The material builds in a spiral method during the week. Day six is a simulated 12-hour shift at work in which teams are activated to different simulated missions but with embedded faculty members in support of the team. Candidates are encouraged to take part in the broadest aspects of a day at work, including conversations with simulated families and technical and nontechnical debriefs. Faculty ‘windows’ allow for key teaching to be delivered.

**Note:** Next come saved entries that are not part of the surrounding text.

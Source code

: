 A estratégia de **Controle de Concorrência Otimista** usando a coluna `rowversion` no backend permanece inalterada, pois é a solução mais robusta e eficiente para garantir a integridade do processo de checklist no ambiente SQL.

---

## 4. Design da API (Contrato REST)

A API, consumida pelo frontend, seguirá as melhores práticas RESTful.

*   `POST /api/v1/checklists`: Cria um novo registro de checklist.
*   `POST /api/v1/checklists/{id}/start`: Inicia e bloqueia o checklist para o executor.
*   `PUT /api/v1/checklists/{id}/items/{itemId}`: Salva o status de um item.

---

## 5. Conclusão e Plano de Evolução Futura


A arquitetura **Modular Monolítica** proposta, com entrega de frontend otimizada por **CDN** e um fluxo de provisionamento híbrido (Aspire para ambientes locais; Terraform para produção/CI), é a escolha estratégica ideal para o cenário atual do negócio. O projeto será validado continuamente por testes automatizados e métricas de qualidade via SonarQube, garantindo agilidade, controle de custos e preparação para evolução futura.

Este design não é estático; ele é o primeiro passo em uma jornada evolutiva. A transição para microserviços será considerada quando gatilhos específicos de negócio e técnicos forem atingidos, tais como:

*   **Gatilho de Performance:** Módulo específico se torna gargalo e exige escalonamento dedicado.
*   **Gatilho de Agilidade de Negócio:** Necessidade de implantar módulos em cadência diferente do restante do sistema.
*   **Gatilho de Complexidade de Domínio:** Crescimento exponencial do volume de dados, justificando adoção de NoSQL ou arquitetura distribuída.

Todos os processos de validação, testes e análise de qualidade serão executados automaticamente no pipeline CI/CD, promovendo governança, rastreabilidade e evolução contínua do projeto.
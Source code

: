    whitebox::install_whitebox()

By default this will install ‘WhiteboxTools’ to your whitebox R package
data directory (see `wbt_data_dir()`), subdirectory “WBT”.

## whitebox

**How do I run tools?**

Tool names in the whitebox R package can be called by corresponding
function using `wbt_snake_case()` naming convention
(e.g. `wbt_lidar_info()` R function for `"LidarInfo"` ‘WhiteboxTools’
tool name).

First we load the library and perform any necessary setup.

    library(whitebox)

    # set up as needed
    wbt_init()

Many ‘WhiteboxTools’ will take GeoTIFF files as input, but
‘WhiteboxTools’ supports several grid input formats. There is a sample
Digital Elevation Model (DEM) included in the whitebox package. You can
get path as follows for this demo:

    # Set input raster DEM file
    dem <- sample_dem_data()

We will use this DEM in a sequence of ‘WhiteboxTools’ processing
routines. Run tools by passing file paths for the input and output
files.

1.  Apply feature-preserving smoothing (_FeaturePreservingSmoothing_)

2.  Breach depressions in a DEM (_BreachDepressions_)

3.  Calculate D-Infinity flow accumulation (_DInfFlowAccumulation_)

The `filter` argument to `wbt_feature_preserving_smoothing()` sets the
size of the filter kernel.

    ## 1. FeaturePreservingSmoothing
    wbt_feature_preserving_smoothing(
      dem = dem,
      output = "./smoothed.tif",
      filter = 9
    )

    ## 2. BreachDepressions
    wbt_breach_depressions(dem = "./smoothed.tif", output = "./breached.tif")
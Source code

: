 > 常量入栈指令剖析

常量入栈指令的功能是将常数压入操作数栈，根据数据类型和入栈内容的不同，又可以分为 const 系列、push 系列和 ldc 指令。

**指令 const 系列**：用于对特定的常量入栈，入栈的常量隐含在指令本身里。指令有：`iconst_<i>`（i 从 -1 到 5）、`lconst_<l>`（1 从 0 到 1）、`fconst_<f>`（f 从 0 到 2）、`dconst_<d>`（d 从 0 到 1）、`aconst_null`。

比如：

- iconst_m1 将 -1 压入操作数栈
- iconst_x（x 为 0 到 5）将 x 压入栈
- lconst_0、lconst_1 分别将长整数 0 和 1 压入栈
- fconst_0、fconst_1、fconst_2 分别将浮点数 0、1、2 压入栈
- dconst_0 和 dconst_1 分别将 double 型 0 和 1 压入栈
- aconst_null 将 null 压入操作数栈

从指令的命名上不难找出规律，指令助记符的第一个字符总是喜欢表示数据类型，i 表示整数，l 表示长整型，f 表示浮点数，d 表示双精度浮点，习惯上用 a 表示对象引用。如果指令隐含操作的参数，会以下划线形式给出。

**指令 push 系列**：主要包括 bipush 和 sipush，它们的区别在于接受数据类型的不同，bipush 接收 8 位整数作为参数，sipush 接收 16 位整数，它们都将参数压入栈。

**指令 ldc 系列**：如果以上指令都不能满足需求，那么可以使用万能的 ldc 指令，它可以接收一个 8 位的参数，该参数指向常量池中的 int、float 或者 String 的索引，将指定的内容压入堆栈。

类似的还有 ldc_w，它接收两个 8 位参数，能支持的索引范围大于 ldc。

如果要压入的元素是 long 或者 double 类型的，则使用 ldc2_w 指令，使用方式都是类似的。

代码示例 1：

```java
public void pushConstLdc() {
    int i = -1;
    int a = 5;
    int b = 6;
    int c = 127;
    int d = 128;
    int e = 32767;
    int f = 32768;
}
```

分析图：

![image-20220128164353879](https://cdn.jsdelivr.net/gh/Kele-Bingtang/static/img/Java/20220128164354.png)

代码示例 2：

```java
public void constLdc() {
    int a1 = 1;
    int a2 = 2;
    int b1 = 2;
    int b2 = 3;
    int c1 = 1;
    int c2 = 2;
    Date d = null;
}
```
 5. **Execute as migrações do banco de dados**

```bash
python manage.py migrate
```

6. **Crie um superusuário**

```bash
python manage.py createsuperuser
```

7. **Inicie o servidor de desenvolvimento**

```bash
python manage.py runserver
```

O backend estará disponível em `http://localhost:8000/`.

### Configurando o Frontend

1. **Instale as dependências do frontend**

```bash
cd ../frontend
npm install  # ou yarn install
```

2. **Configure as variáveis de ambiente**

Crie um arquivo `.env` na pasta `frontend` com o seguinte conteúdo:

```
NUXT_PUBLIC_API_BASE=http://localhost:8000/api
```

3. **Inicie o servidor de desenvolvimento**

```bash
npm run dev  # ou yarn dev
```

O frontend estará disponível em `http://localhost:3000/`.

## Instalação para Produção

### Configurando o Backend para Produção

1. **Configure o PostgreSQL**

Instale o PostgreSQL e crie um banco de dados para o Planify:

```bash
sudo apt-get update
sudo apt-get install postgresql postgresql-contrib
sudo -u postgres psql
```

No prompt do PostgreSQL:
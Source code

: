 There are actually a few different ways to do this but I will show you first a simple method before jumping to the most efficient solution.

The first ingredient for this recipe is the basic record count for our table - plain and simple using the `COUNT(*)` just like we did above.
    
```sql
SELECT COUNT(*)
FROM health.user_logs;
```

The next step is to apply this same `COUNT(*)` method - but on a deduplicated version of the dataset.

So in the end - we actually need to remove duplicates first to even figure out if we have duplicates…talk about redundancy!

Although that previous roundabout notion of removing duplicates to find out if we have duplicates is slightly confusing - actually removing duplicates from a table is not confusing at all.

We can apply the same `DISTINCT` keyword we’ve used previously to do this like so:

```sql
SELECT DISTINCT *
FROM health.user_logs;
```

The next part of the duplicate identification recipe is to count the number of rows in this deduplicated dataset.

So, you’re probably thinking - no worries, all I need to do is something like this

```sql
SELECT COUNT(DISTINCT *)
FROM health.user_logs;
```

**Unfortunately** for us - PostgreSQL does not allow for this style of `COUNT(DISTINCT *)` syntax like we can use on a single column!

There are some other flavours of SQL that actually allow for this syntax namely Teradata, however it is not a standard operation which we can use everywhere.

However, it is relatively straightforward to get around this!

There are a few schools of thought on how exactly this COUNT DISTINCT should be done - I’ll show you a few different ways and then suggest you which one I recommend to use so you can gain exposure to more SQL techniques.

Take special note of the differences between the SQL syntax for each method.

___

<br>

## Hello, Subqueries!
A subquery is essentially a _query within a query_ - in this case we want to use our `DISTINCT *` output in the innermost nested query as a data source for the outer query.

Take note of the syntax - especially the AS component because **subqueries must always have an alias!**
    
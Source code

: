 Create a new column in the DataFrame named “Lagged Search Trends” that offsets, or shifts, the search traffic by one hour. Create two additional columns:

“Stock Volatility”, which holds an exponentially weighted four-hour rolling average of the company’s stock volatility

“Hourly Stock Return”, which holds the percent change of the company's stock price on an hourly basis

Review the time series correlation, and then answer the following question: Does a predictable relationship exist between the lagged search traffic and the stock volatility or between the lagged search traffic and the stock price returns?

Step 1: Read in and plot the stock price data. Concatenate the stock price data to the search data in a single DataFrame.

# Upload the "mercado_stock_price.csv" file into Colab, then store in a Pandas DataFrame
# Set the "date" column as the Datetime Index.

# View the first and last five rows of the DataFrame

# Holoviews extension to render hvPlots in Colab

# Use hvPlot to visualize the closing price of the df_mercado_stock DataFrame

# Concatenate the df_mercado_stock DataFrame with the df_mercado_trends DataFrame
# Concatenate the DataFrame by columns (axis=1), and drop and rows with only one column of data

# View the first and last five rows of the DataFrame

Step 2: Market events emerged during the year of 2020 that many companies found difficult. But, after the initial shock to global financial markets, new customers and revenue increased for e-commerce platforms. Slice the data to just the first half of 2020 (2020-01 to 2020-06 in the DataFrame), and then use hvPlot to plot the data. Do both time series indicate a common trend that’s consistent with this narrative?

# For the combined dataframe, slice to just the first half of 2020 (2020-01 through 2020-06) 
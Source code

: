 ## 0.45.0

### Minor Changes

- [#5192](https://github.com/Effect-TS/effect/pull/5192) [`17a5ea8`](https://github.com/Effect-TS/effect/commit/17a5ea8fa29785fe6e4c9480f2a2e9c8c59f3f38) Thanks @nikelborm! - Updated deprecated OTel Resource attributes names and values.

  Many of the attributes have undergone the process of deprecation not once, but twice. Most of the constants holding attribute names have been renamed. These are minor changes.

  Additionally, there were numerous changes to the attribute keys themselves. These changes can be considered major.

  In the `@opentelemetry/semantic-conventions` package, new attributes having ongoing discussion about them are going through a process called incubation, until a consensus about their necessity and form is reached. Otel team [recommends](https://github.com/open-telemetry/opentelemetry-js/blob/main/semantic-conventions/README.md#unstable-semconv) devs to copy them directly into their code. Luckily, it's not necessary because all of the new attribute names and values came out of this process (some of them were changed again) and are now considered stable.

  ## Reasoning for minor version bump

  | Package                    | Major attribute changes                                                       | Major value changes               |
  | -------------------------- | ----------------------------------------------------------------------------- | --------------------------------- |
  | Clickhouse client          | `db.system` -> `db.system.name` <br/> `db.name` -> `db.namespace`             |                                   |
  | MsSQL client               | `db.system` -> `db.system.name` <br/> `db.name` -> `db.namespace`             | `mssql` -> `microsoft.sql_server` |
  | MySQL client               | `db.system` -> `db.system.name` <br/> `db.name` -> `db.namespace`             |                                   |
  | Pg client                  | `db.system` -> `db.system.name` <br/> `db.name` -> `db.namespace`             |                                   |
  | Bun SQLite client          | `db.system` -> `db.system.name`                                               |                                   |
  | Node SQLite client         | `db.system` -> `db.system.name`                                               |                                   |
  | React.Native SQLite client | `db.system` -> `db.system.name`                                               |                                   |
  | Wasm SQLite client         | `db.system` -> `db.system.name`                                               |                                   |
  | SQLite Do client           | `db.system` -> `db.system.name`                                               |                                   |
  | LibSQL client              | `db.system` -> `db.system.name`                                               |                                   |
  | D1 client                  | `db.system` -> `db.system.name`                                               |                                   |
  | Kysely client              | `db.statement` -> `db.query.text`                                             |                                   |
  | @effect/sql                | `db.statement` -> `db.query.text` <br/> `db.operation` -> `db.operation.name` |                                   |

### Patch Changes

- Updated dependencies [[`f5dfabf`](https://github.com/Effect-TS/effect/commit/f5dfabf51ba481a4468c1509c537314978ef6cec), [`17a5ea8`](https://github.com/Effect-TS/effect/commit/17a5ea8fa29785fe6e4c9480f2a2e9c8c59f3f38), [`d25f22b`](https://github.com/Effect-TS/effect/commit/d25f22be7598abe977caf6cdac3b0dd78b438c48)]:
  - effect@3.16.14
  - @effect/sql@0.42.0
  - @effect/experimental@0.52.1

LifeFlight Retrieval Medicine, Queensland, Australia
Trainees are predominately senior emergency trainees (70 per cent) or anesthetic trainees (30 per cent). Most have minimal experience in prehospital care and retrieval. The clinical component focuses on developing new skills in prehospital care and adapting the critical care skills of the candidates to a new environment. Communication, handover, and crew resource management (CRM) skills are reinforced with simulation. Lectures are limited to focus on major concepts (eg, prehospital anesthesia or hemorrhage control); the majority of this is hands-on skill stations and simulation. Local ambulance and fire services are involved in combined extrication training and outdoor simulations at a purpose-built training facility. Trainees have further orientation at individual helicopter bases, sign-off of critical interventions and equipment, and supervised shifts before commencing work for LifeFlight.
Air Ambulance Department, Oslo University Hospital, Oslo, Norway
Participants must have prehospital experience, and over 90 per cent are consultant anesthesiologists already working in prehospital care. The participants come from various prehospital services around Scandinavia. The course is designed to take advantage of participants’ previous and extensive experience, which is emphasized at the beginning of the course. The majority of the teaching is conducted using the experience and knowledge from participants. The number of lectures is kept to a minimum. There are four hours of simulations on all days, as well as several small group sessions. Participants are encouraged to share experiences, especially during evening sessions like ‘Wine and Reflections’.
Review concludes medical training similarities outweigh differences
Following the detailed comparison exercise, the course directors concluded: “We have identified similarities and differences among some well-recognized PHRM courses worldwide. Although independently developed, a similar pattern of course content and teaching methodology has evolved. In many instances, course directors and teachers independently came to the same conclusions about what training is needed for the PHRM clinician and what is an effective format for delivering that education with a higher degree of sophistication. Differences that do exist relate to some aspects of content as well as the background of participants and in some cases the method of delivery. The authors believe that even in the small niche of PHRM, courses should be tailored not only to the participants, but also to the destination of the participants (ie, in which organization and context they will use their skills).”